- **Work task**
Copy all the lines of the data that include the word "vary".

======== Provided data

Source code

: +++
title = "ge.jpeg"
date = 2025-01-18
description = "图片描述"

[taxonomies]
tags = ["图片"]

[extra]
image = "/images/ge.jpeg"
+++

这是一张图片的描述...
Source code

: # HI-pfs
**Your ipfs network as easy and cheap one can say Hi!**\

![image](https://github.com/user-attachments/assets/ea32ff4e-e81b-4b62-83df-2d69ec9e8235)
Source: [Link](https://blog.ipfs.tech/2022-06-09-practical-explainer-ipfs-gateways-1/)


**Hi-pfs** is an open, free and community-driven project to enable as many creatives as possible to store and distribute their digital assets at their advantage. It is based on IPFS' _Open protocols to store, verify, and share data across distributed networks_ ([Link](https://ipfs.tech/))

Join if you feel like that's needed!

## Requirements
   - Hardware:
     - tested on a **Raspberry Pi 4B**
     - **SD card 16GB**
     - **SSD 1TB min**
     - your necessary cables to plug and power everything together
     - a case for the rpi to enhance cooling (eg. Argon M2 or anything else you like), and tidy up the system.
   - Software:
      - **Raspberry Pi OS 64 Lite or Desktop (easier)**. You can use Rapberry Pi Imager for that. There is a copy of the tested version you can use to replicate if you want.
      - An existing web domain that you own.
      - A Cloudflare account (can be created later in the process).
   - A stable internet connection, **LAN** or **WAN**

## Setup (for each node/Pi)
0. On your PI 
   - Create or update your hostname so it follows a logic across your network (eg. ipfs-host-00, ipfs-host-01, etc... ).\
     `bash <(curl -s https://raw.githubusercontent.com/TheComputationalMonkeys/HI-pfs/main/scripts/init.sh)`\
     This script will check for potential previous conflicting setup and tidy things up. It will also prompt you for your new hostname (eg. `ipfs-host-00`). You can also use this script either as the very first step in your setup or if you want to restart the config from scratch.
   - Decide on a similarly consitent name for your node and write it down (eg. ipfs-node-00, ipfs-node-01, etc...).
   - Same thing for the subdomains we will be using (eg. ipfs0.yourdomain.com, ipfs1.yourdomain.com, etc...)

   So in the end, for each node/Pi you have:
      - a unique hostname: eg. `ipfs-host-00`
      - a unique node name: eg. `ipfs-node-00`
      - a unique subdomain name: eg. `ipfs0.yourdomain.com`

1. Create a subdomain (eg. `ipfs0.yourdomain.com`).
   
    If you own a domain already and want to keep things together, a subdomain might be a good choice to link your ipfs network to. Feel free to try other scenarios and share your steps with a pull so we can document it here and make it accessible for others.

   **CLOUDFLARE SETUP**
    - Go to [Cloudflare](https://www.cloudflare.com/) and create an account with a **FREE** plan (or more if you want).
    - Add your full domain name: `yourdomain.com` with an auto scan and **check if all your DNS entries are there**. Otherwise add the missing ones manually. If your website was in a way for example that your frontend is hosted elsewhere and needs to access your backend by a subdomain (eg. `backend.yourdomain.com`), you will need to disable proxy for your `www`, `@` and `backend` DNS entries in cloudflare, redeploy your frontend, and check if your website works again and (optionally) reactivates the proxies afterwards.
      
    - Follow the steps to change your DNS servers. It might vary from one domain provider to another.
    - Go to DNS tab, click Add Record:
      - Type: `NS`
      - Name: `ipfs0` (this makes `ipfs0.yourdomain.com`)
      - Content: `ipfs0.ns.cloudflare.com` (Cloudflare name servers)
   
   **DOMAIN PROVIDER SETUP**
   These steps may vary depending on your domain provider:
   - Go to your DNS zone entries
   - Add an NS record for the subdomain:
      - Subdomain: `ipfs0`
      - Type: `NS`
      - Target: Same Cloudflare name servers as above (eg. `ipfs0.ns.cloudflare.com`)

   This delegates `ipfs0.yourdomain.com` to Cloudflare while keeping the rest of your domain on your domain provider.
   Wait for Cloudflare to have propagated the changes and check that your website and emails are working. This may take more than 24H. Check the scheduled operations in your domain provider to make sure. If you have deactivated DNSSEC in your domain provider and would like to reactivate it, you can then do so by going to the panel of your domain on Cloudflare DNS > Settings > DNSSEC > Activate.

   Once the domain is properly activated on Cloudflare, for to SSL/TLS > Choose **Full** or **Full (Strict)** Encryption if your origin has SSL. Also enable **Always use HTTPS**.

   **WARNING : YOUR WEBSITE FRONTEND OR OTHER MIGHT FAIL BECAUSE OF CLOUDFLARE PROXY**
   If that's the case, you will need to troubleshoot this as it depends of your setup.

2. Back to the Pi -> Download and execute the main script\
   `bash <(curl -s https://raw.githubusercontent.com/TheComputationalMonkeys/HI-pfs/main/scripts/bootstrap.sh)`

================

- **Exercise answer**
    - Follow the steps to change your DNS servers. It might vary from one domain provider to another.
   These steps may vary depending on your domain provider:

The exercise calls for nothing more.